= Assigned task =
If a line in the entries below includes "results", show that line.

+++ Supplied material

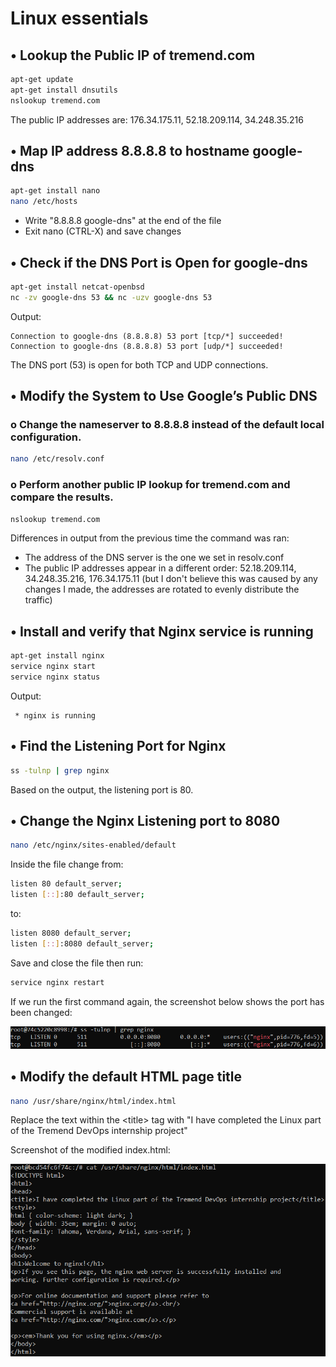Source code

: # Linux essentials

## • Lookup the Public IP of tremend.com

```bash
apt-get update
apt-get install dnsutils
nslookup tremend.com
```

The public IP addresses are:
176.34.175.11, 52.18.209.114, 34.248.35.216

## • Map IP address 8.8.8.8 to hostname google-dns

```bash
apt-get install nano
nano /etc/hosts
```

- Write "8.8.8.8 google-dns" at the end of the file
- Exit nano (CTRL-X) and save changes

## • Check if the DNS Port is Open for google-dns

```bash
apt-get install netcat-openbsd
nc -zv google-dns 53 && nc -uzv google-dns 53
```

Output:

```
Connection to google-dns (8.8.8.8) 53 port [tcp/*] succeeded!
Connection to google-dns (8.8.8.8) 53 port [udp/*] succeeded!
```
The DNS port (53) is open for both TCP and UDP connections.

## • Modify the System to Use Google’s Public DNS

### o Change the nameserver to 8.8.8.8 instead of the default local configuration.

```bash
nano /etc/resolv.conf
```

### o Perform another public IP lookup for tremend.com and compare the results.

```bash
nslookup tremend.com
```

Differences in output from the previous time the command was ran:

- The address of the DNS server is the one we set in resolv.conf
- The public IP addresses appear in a different order: 52.18.209.114, 34.248.35.216, 176.34.175.11 (but I don't believe this was caused by any changes I made, the addresses are rotated to evenly distribute the traffic)

## • Install and verify that Nginx service is running 

```bash
apt-get install nginx
service nginx start
service nginx status
```

Output:
```
 * nginx is running
```

## • Find the Listening Port for Nginx

```bash
ss -tulnp | grep nginx
```

Based on the output, the listening port is 80.


## • Change the Nginx Listening port to 8080 

```bash
nano /etc/nginx/sites-enabled/default
```

Inside the file change from:

```bash
listen 80 default_server;
listen [::]:80 default_server;
```

to:

```bash
listen 8080 default_server;
listen [::]:8080 default_server;
```

Save and close the file then run:

```bash
service nginx restart
```

If we run the first command again, the screenshot below shows the port has been changed:

![Nginx changed port](nginx_port_change.png)

## • Modify the default HTML page title

```bash
nano /usr/share/nginx/html/index.html
```

Replace the text within the \<title> tag with "I have completed the Linux part of the Tremend DevOps internship project"

Screenshot of the modified index.html:

![Nginx start page](nginx_start_page.png)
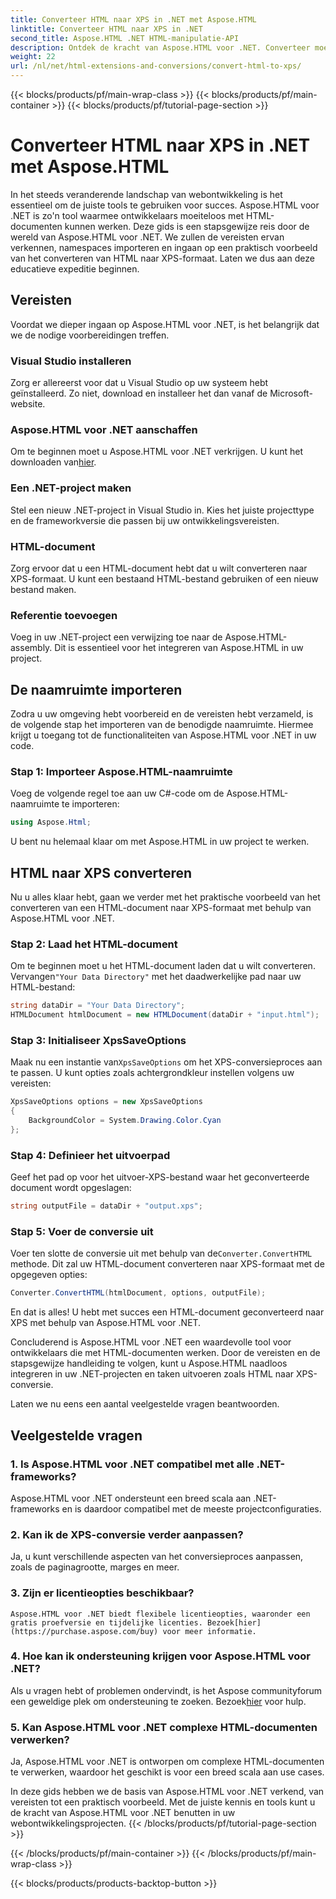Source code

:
 ```yaml
---
title: Converteer HTML naar XPS in .NET met Aspose.HTML
linktitle: Converteer HTML naar XPS in .NET
second_title: Aspose.HTML .NET HTML-manipulatie-API
description: Ontdek de kracht van Aspose.HTML voor .NET. Converteer moeiteloos HTML naar XPS. Vereisten, stapsgewijze handleiding en veelgestelde vragen inbegrepen.
weight: 22
url: /nl/net/html-extensions-and-conversions/convert-html-to-xps/
---
```


{{< blocks/products/pf/main-wrap-class >}}
{{< blocks/products/pf/main-container >}}
{{< blocks/products/pf/tutorial-page-section >}}

# Converteer HTML naar XPS in .NET met Aspose.HTML


In het steeds veranderende landschap van webontwikkeling is het essentieel om de juiste tools te gebruiken voor succes. Aspose.HTML voor .NET is zo'n tool waarmee ontwikkelaars moeiteloos met HTML-documenten kunnen werken. Deze gids is een stapsgewijze reis door de wereld van Aspose.HTML voor .NET. We zullen de vereisten ervan verkennen, namespaces importeren en ingaan op een praktisch voorbeeld van het converteren van HTML naar XPS-formaat. Laten we dus aan deze educatieve expeditie beginnen.

## Vereisten

Voordat we dieper ingaan op Aspose.HTML voor .NET, is het belangrijk dat we de nodige voorbereidingen treffen.

### Visual Studio installeren

Zorg er allereerst voor dat u Visual Studio op uw systeem hebt geïnstalleerd. Zo niet, download en installeer het dan vanaf de Microsoft-website.

### Aspose.HTML voor .NET aanschaffen

 Om te beginnen moet u Aspose.HTML voor .NET verkrijgen. U kunt het downloaden van[hier](https://releases.aspose.com/html/net/).

### Een .NET-project maken

Stel een nieuw .NET-project in Visual Studio in. Kies het juiste projecttype en de frameworkversie die passen bij uw ontwikkelingsvereisten.

### HTML-document

Zorg ervoor dat u een HTML-document hebt dat u wilt converteren naar XPS-formaat. U kunt een bestaand HTML-bestand gebruiken of een nieuw bestand maken.

### Referentie toevoegen

Voeg in uw .NET-project een verwijzing toe naar de Aspose.HTML-assembly. Dit is essentieel voor het integreren van Aspose.HTML in uw project.

## De naamruimte importeren

Zodra u uw omgeving hebt voorbereid en de vereisten hebt verzameld, is de volgende stap het importeren van de benodigde naamruimte. Hiermee krijgt u toegang tot de functionaliteiten van Aspose.HTML voor .NET in uw code.

### Stap 1: Importeer Aspose.HTML-naamruimte

Voeg de volgende regel toe aan uw C#-code om de Aspose.HTML-naamruimte te importeren:

```csharp
using Aspose.Html;
```

U bent nu helemaal klaar om met Aspose.HTML in uw project te werken.

## HTML naar XPS converteren

Nu u alles klaar hebt, gaan we verder met het praktische voorbeeld van het converteren van een HTML-document naar XPS-formaat met behulp van Aspose.HTML voor .NET.

### Stap 2: Laad het HTML-document

 Om te beginnen moet u het HTML-document laden dat u wilt converteren. Vervangen`"Your Data Directory"` met het daadwerkelijke pad naar uw HTML-bestand:

```csharp
string dataDir = "Your Data Directory";
HTMLDocument htmlDocument = new HTMLDocument(dataDir + "input.html");
```

### Stap 3: Initialiseer XpsSaveOptions

 Maak nu een instantie van`XpsSaveOptions` om het XPS-conversieproces aan te passen. U kunt opties zoals achtergrondkleur instellen volgens uw vereisten:

```csharp
XpsSaveOptions options = new XpsSaveOptions
{
    BackgroundColor = System.Drawing.Color.Cyan
};
```

### Stap 4: Definieer het uitvoerpad

Geef het pad op voor het uitvoer-XPS-bestand waar het geconverteerde document wordt opgeslagen:

```csharp
string outputFile = dataDir + "output.xps";
```

### Stap 5: Voer de conversie uit

 Voer ten slotte de conversie uit met behulp van de`Converter.ConvertHTML` methode. Dit zal uw HTML-document converteren naar XPS-formaat met de opgegeven opties:

```csharp
Converter.ConvertHTML(htmlDocument, options, outputFile);
```

En dat is alles! U hebt met succes een HTML-document geconverteerd naar XPS met behulp van Aspose.HTML voor .NET.

Concluderend is Aspose.HTML voor .NET een waardevolle tool voor ontwikkelaars die met HTML-documenten werken. Door de vereisten en de stapsgewijze handleiding te volgen, kunt u Aspose.HTML naadloos integreren in uw .NET-projecten en taken uitvoeren zoals HTML naar XPS-conversie.

Laten we nu eens een aantal veelgestelde vragen beantwoorden.

## Veelgestelde vragen

### 1. Is Aspose.HTML voor .NET compatibel met alle .NET-frameworks?
   Aspose.HTML voor .NET ondersteunt een breed scala aan .NET-frameworks en is daardoor compatibel met de meeste projectconfiguraties.

### 2. Kan ik de XPS-conversie verder aanpassen?
   Ja, u kunt verschillende aspecten van het conversieproces aanpassen, zoals de paginagrootte, marges en meer.

### 3. Zijn er licentieopties beschikbaar?
    Aspose.HTML voor .NET biedt flexibele licentieopties, waaronder een gratis proefversie en tijdelijke licenties. Bezoek[hier](https://purchase.aspose.com/buy) voor meer informatie.

### 4. Hoe kan ik ondersteuning krijgen voor Aspose.HTML voor .NET?
   Als u vragen hebt of problemen ondervindt, is het Aspose communityforum een geweldige plek om ondersteuning te zoeken. Bezoek[hier](https://forum.aspose.com/) voor hulp.

### 5. Kan Aspose.HTML voor .NET complexe HTML-documenten verwerken?
   Ja, Aspose.HTML voor .NET is ontworpen om complexe HTML-documenten te verwerken, waardoor het geschikt is voor een breed scala aan use cases.

In deze gids hebben we de basis van Aspose.HTML voor .NET verkend, van vereisten tot een praktisch voorbeeld. Met de juiste kennis en tools kunt u de kracht van Aspose.HTML voor .NET benutten in uw webontwikkelingsprojecten.
{{< /blocks/products/pf/tutorial-page-section >}}

{{< /blocks/products/pf/main-container >}}
{{< /blocks/products/pf/main-wrap-class >}}

{{< blocks/products/products-backtop-button >}}
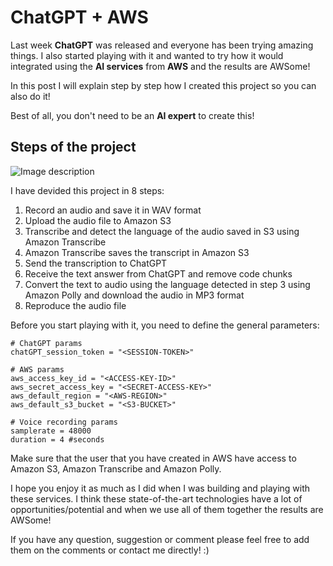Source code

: # ChatGPT + AWS

Last week **ChatGPT** was released and everyone has been trying amazing things. I also started playing with it and wanted to try how it would integrated using the **AI services** from **AWS** and the results are AWSome!

In this post I will explain step by step how I created this project so you can also do it!

Best of all, you don't need to be an **AI expert** to create this!

## Steps of the project

![Image description](https://dev-to-uploads.s3.amazonaws.com/uploads/articles/zeg4425prh2v8c2ejt43.png)

I have devided this project in 8 steps:

1. Record an audio and save it in WAV format
2. Upload the audio file to Amazon S3
3. Transcribe and detect the language of the audio saved in S3 using Amazon Transcribe
4. Amazon Transcribe saves the transcript in Amazon S3
5. Send the transcription to ChatGPT
6. Receive the text answer from ChatGPT and remove code chunks
7. Convert the text to audio using the language detected in step 3 using Amazon Polly and download the audio in MP3 format
8. Reproduce the audio file

Before you start playing with it, you need to define the general parameters:

```{python}
# ChatGPT params
chatGPT_session_token = "<SESSION-TOKEN>"

# AWS params
aws_access_key_id = "<ACCESS-KEY-ID>"
aws_secret_access_key = "<SECRET-ACCESS-KEY>"
aws_default_region = "<AWS-REGION>"
aws_default_s3_bucket = "<S3-BUCKET>"

# Voice recording params
samplerate = 48000
duration = 4 #seconds
```

Make sure that the user that you have created in AWS have access to Amazon S3, Amazon Transcribe and Amazon Polly.

I hope you enjoy it as much as I did when I was building and playing with these services. I think these state-of-the-art technologies have a lot of opportunities/potential and when we use all of them together the results are AWSome!

If you have any question, suggestion or comment please feel free to add them on the comments or contact me directly! :)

++++++

= Answer space =
### o Perform another public IP lookup for tremend.com and compare the results.
Last week **ChatGPT** was released and everyone has been trying amazing things. I also started playing with it and wanted to try how it would integrated using the **AI services** from **AWS** and the results are AWSome!
I hope you enjoy it as much as I did when I was building and playing with these services. I think these state-of-the-art technologies have a lot of opportunities/potential and when we use all of them together the results are AWSome!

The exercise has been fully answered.